Source texts of formatted documents:
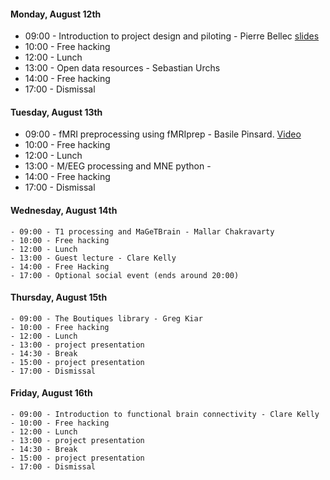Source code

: #### Monday, August 12th
  - 09:00 - Introduction to project design and piloting - Pierre Bellec [slides](https://github.com/mtl-brainhack-school-2019/teaching/raw/master/slides/intro_brainhackschool_bellec.pdf)
  - 10:00 - Free hacking
  - 12:00 - Lunch
  - 13:00 - Open data resources - Sebastian Urchs
  - 14:00 - Free hacking
  - 17:00 - Dismissal

#### Tuesday, August 13th
  - 09:00 - fMRI preprocessing using fMRIprep - Basile Pinsard. [Video](https://www.youtube.com/watch?v=WTcucXAAVBU)
  - 10:00 - Free hacking
  - 12:00 - Lunch
  - 13:00 - M/EEG processing and MNE python -
  - 14:00 - Free hacking
  - 17:00 - Dismissal

#### Wednesday, August 14th
    - 09:00 - T1 processing and MaGeTBrain - Mallar Chakravarty
    - 10:00 - Free hacking
    - 12:00 - Lunch
    - 13:00 - Guest lecture - Clare Kelly
    - 14:00 - Free Hacking
    - 17:00 - Optional social event (ends around 20:00)

#### Thursday, August 15th
    - 09:00 - The Boutiques library - Greg Kiar
    - 10:00 - Free hacking
    - 12:00 - Lunch
    - 13:00 - project presentation
    - 14:30 - Break
    - 15:00 - project presentation
    - 17:00 - Dismissal

#### Friday, August 16th
    - 09:00 - Introduction to functional brain connectivity - Clare Kelly
    - 10:00 - Free hacking
    - 12:00 - Lunch
    - 13:00 - project presentation
    - 14:30 - Break
    - 15:00 - project presentation
    - 17:00 - Dismissal
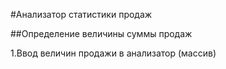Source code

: #Анализатор статистики продаж 

##Определение величины суммы продаж

1.Ввод величин продажи в анализатор (массив)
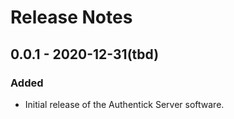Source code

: # Release Notes

## 0.0.1 - 2020-12-31\(tbd\)

### Added

* Initial release of the Authentick Server software.

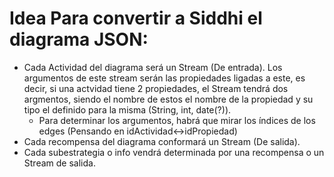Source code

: # Idea Para convertir a Siddhi el diagrama JSON:

- Cada Actividad del diagrama será un Stream (De entrada). Los argumentos de este stream serán las propiedades ligadas a este, es decir, si una actvidad tiene 2 propiedades, el Stream tendrá dos argmentos, siendo el nombre de estos el nombre de la propiedad y su tipo el definido para la misma (String, int, date(?)).
    - Para determinar los argumentos, habrá que mirar los índices de los edges (Pensando en idActividad<->idPropiedad)
- Cada recompensa del diagrama conformará un Stream (De salida).
- Cada subestrategia o info vendrá determinada por una recompensa o un Stream de salida.
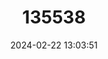 ---
title: "135538"
category: "Cottus haemusi"
draft: false
date: 2024-02-22 13:03:51
languages:
  Bulgarian: ["Glavoch"]
  English: ["Vit Sculpin"]
---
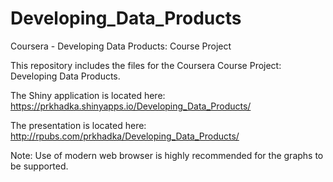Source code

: # Developing_Data_Products
Coursera - Developing Data Products: Course Project 

This repository includes the files for the Coursera Course Project: Developing Data Products.

The Shiny application is located here: https://prkhadka.shinyapps.io/Developing_Data_Products/

The presentation is located here: http://rpubs.com/prkhadka/Developing_Data_Products/

Note: Use of modern web browser is highly recommended for the graphs to be supported.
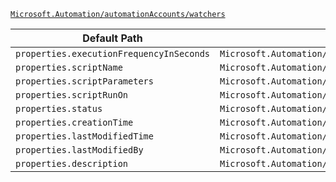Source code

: [`Microsoft.Automation/automationAccounts/watchers`](https://docs.microsoft.com/en-us/azure/templates/microsoft.automation/automationaccounts/watchers)

| Default Path | Alias |
|---|---|
| `properties.executionFrequencyInSeconds` | `Microsoft.Automation/automationAccounts/watchers/executionFrequencyInSeconds` |
| `properties.scriptName` | `Microsoft.Automation/automationAccounts/watchers/scriptName` |
| `properties.scriptParameters` | `Microsoft.Automation/automationAccounts/watchers/scriptParameters` |
| `properties.scriptRunOn` | `Microsoft.Automation/automationAccounts/watchers/scriptRunOn` |
| `properties.status` | `Microsoft.Automation/automationAccounts/watchers/status` |
| `properties.creationTime` | `Microsoft.Automation/automationAccounts/watchers/creationTime` |
| `properties.lastModifiedTime` | `Microsoft.Automation/automationAccounts/watchers/lastModifiedTime` |
| `properties.lastModifiedBy` | `Microsoft.Automation/automationAccounts/watchers/lastModifiedBy` |
| `properties.description` | `Microsoft.Automation/automationAccounts/watchers/description` |


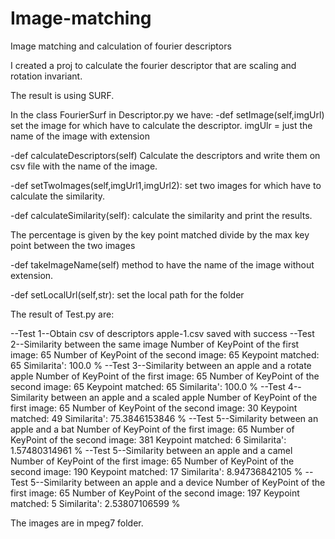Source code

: # Image-matching
Image matching and calculation of fourier descriptors

I created a proj to calculate the fourier descriptor that are scaling and rotation invariant.

The result is using SURF.

In the class FourierSurf in Descriptor.py we have:
-def setImage(self,imgUrl) 
  set the image for which have to calculate the descriptor. imgUlr = just the name of the image with extension
	
-def calculateDescriptors(self)
  Calculate the descriptors and write them on csv file with the name of the image.

-def setTwoImages(self,imgUrl1,imgUrl2):
  set two images for which have to calculate the similarity.

-def calculateSimilarity(self):
  calculate the similarity and print the results.
  
  The percentage is given by the key point matched divide by the max key point between the two images

-def takeImageName(self)
  method to have the name of the image without extension.

-def setLocalUrl(self,str):
  set the local path for the folder

The result of Test.py are:

--Test 1--Obtain csv of descriptors
apple-1.csv saved with success
--Test 2--Similarity between the same image
Number of KeyPoint of the first image:  65
Number of KeyPoint of the second image:  65
Keypoint matched:  65
Similarita':  100.0 %
--Test 3--Similarity between an apple and a rotate apple
Number of KeyPoint of the first image:  65
Number of KeyPoint of the second image:  65
Keypoint matched:  65
Similarita':  100.0 %
--Test 4--Similarity between an apple and a scaled apple
Number of KeyPoint of the first image:  65
Number of KeyPoint of the second image:  30
Keypoint matched:  49
Similarita':  75.3846153846 %
--Test 5--Similarity between an apple and a bat
Number of KeyPoint of the first image:  65
Number of KeyPoint of the second image:  381
Keypoint matched:  6
Similarita':  1.57480314961 %
--Test 5--Similarity between an apple and a camel
Number of KeyPoint of the first image:  65
Number of KeyPoint of the second image:  190
Keypoint matched:  17
Similarita':  8.94736842105 %
--Test 5--Similarity between an apple and a device 
Number of KeyPoint of the first image:  65
Number of KeyPoint of the second image:  197
Keypoint matched:  5
Similarita':  2.53807106599 %

The images are in mpeg7 folder.
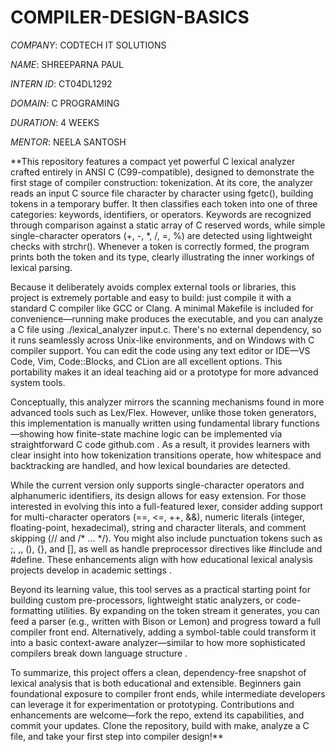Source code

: # COMPILER-DESIGN-BASICS

*COMPANY*: CODTECH IT SOLUTIONS

*NAME*: SHREEPARNA PAUL

*INTERN ID*: CT04DL1292

*DOMAIN*: C PROGRAMING

*DURATION*: 4 WEEKS

*MENTOR*: NEELA SANTOSH

**This repository features a compact yet powerful C lexical analyzer crafted entirely in ANSI C (C99-compatible), designed to demonstrate the first stage of compiler construction: tokenization. At its core, the analyzer reads an input C source file character by character using fgetc(), building tokens in a temporary buffer. It then classifies each token into one of three categories: keywords, identifiers, or operators. Keywords are recognized through comparison against a static array of C reserved words, while simple single-character operators (+, -, *, /, =, %) are detected using lightweight checks with strchr(). Whenever a token is correctly formed, the program prints both the token and its type, clearly illustrating the inner workings of lexical parsing.

Because it deliberately avoids complex external tools or libraries, this project is extremely portable and easy to build: just compile it with a standard C compiler like GCC or Clang. A minimal Makefile is included for convenience—running make produces the executable, and you can analyze a C file using ./lexical_analyzer input.c. There's no external dependency, so it runs seamlessly across Unix-like environments, and on Windows with C compiler support. You can edit the code using any text editor or IDE—VS Code, Vim, Code::Blocks, and CLion are all excellent options. This portability makes it an ideal teaching aid or a prototype for more advanced system tools.

Conceptually, this analyzer mirrors the scanning mechanisms found in more advanced tools such as Lex/Flex. However, unlike those token generators, this implementation is manually written using fundamental library functions—showing how finite-state machine logic can be implemented via straightforward C code 
github.com
. As a result, it provides learners with clear insight into how tokenization transitions operate, how whitespace and backtracking are handled, and how lexical boundaries are detected.

While the current version only supports single-character operators and alphanumeric identifiers, its design allows for easy extension. For those interested in evolving this into a full-featured lexer, consider adding support for multi-character operators (==, <=, ++, &&), numeric literals (integer, floating-point, hexadecimal), string and character literals, and comment skipping (// and /* … */). You might also include punctuation tokens such as ;, ,, (), {}, and [], as well as handle preprocessor directives like #include and #define. These enhancements align with how educational lexical analysis projects develop in academic settings .

Beyond its learning value, this tool serves as a practical starting point for building custom pre-processors, lightweight static analyzers, or code-formatting utilities. By expanding on the token stream it generates, you can feed a parser (e.g., written with Bison or Lemon) and progress toward a full compiler front end. Alternatively, adding a symbol-table could transform it into a basic context-aware analyzer—similar to how more sophisticated compilers break down language structure .

To summarize, this project offers a clean, dependency-free snapshot of lexical analysis that is both educational and extensible. Beginners gain foundational exposure to compiler front ends, while intermediate developers can leverage it for experimentation or prototyping. Contributions and enhancements are welcome—fork the repo, extend its capabilities, and commit your updates. Clone the repository, build with make, analyze a C file, and take your first step into compiler design!**




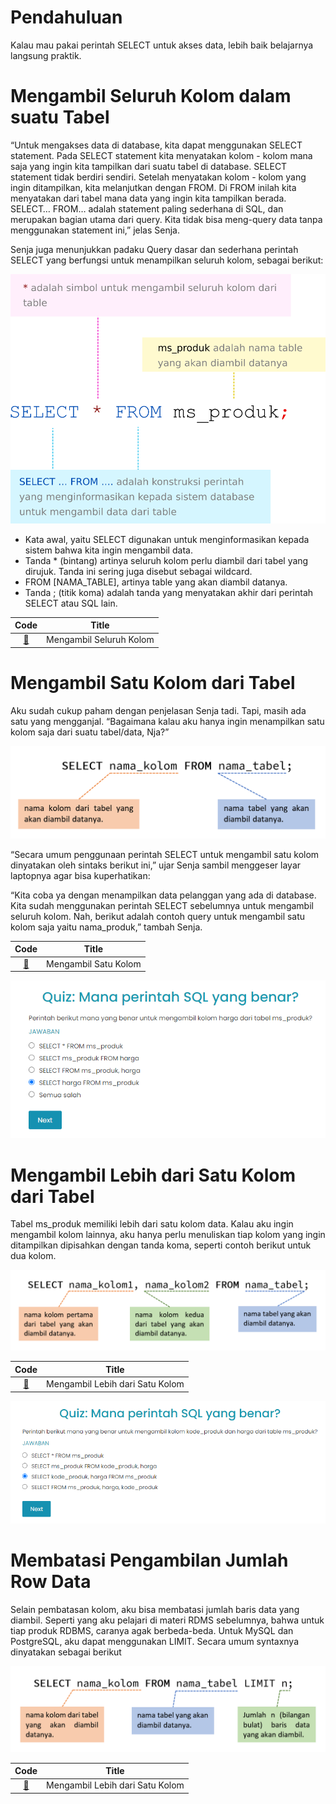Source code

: # Pendahuluan

Kalau mau pakai perintah SELECT untuk akses data, lebih baik belajarnya langsung praktik.

# Mengambil Seluruh Kolom dalam suatu Tabel

“Untuk mengakses data di database, kita dapat menggunakan SELECT statement. Pada SELECT statement kita menyatakan kolom - kolom mana saja yang ingin kita tampilkan dari suatu tabel di database. SELECT statement tidak berdiri sendiri. Setelah menyatakan kolom - kolom yang ingin ditampilkan, kita melanjutkan dengan FROM. Di FROM inilah kita menyatakan dari tabel mana data yang ingin kita tampilkan berada. SELECT… FROM… adalah statement paling sederhana di SQL, dan merupakan bagian utama dari query. Kita tidak bisa meng-query data tanpa menggunakan statement ini,” jelas Senja.

Senja juga menunjukkan padaku Query dasar dan sederhana perintah SELECT yang berfungsi untuk menampilkan seluruh kolom, sebagai berikut:

![Select_From](img/select-from.png)

- Kata awal, yaitu SELECT digunakan untuk menginformasikan kepada sistem bahwa kita ingin mengambil data. 
- Tanda * (bintang) artinya seluruh kolom perlu diambil dari tabel yang dirujuk. Tanda ini sering juga disebut sebagai wildcard.
- FROM [NAMA_TABLE], artinya table yang akan diambil datanya.
- Tanda ; (titik koma) adalah tanda yang menyatakan akhir dari perintah SELECT atau SQL lain.

|Code 	|               Title              	|
|:----:	|:--------------------------------:	|
| [📜](https://github.com/bayubagusbagaswara/dqlab-data-engineer/blob/master/2-Fundamental%20SQL%20using%20SELECT%20Statement/3-Penggunaan%20Perintah%20SELECT%20...%20FROM/1-memanggil-seluruh-kolom.sql) | Mengambil Seluruh Kolom |

# Mengambil Satu Kolom dari Tabel
Aku sudah cukup paham dengan penjelasan Senja tadi. Tapi, masih ada satu yang mengganjal. “Bagaimana kalau aku hanya ingin menampilkan satu kolom saja dari suatu tabel/data, Nja?”

![Ambil_Satu_Kolom](img/ambil-satu-kolom.png)

“Secara umum penggunaan perintah SELECT untuk mengambil satu kolom dinyatakan oleh sintaks berikut ini,” ujar Senja sambil menggeser layar laptopnya agar bisa kuperhatikan:

“Kita coba ya dengan menampilkan data pelanggan yang ada di database. Kita sudah menggunakan perintah SELECT sebelumnya untuk mengambil seluruh kolom. Nah, berikut adalah contoh query untuk mengambil satu kolom saja yaitu nama_produk,” tambah Senja.

|Code 	|               Title              	|
|:----:	|:--------------------------------:	|
| [📜](https://github.com/bayubagusbagaswara/dqlab-data-engineer/blob/master/2-Fundamental%20SQL%20using%20SELECT%20Statement/3-Penggunaan%20Perintah%20SELECT%20...%20FROM/2-mengambil-satu-kolom.sql) | Mengambil Satu Kolom |

![Quiz](img/quiz-1.PNG)

# Mengambil Lebih dari Satu Kolom dari Tabel

Tabel ms_produk memiliki lebih dari satu kolom data. Kalau aku ingin mengambil kolom lainnya, aku hanya perlu menuliskan tiap kolom yang ingin ditampilkan dipisahkan dengan tanda koma, seperti contoh berikut untuk dua kolom.

![Ambil_Lebih_Dari_Satu_Kolom](img/ambil-lebih-dari-satu-kolom.png)

|Code 	|               Title              	|
|:----:	|:--------------------------------:	|
| [📜](https://github.com/bayubagusbagaswara/dqlab-data-engineer/blob/master/2-Fundamental%20SQL%20using%20SELECT%20Statement/3-Penggunaan%20Perintah%20SELECT%20...%20FROM/3-mengambil-lebih-dari-satu-kolom.sql) | Mengambil Lebih dari Satu Kolom |

![Quiz](img/quiz-2.PNG)

# Membatasi Pengambilan Jumlah Row Data

Selain pembatasan kolom, aku bisa membatasi jumlah baris data yang diambil. Seperti yang aku pelajari di materi RDMS sebelumnya, bahwa untuk tiap produk RDBMS, caranya agak berbeda-beda. Untuk MySQL dan PostgreSQL, aku dapat menggunakan LIMIT. Secara umum syntaxnya dinyatakan sebagai berikut

![Batasi_pengambilan_data](img/batasi-pengambilan-jumlah-row-data.png)

|Code 	|               Title              	|
|:----:	|:--------------------------------:	|
| [📜](https://github.com/bayubagusbagaswara/dqlab-data-engineer/blob/master/2-Fundamental%20SQL%20using%20SELECT%20Statement/3-Penggunaan%20Perintah%20SELECT%20...%20FROM/3-mengambil-lebih-dari-satu-kolom.sql) | Mengambil Lebih dari Satu Kolom |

What you are asked to do: Copy exactly what appears in the entries, beginning with the first line and ending with the line that has "- Cada Actividad", but not the pictures.

Written response:
Source code

: #### Monday, August 12th
  - 09:00 - Introduction to project design and piloting - Pierre Bellec [slides](https://github.com/mtl-brainhack-school-2019/teaching/raw/master/slides/intro_brainhackschool_bellec.pdf)
  - 10:00 - Free hacking
  - 12:00 - Lunch
  - 13:00 - Open data resources - Sebastian Urchs
  - 14:00 - Free hacking
  - 17:00 - Dismissal

#### Tuesday, August 13th
  - 09:00 - fMRI preprocessing using fMRIprep - Basile Pinsard. [Video](https://www.youtube.com/watch?v=WTcucXAAVBU)
  - 10:00 - Free hacking
  - 12:00 - Lunch
  - 13:00 - M/EEG processing and MNE python -
  - 14:00 - Free hacking
  - 17:00 - Dismissal

#### Wednesday, August 14th
    - 09:00 - T1 processing and MaGeTBrain - Mallar Chakravarty
    - 10:00 - Free hacking
    - 12:00 - Lunch
    - 13:00 - Guest lecture - Clare Kelly
    - 14:00 - Free Hacking
    - 17:00 - Optional social event (ends around 20:00)

#### Thursday, August 15th
    - 09:00 - The Boutiques library - Greg Kiar
    - 10:00 - Free hacking
    - 12:00 - Lunch
    - 13:00 - project presentation
    - 14:30 - Break
    - 15:00 - project presentation
    - 17:00 - Dismissal

#### Friday, August 16th
    - 09:00 - Introduction to functional brain connectivity - Clare Kelly
    - 10:00 - Free hacking
    - 12:00 - Lunch
    - 13:00 - project presentation
    - 14:30 - Break
    - 15:00 - project presentation
    - 17:00 - Dismissal
Source code

: #Анализатор статистики продаж 

##Определение величины суммы продаж

1.Ввод величин продажи в анализатор (массив)
Source code

: # Release Notes

## 0.0.1 - 2020-12-31\(tbd\)

### Added

* Initial release of the Authentick Server software.

Source code

: # Idea Para convertir a Siddhi el diagrama JSON:

- Cada Actividad del diagrama será un Stream (De entrada). Los argumentos de este stream serán las propiedades ligadas a este, es decir, si una actvidad tiene 2 propiedades, el Stream tendrá dos argmentos, siendo el nombre de estos el nombre de la propiedad y su tipo el definido para la misma (String, int, date(?)).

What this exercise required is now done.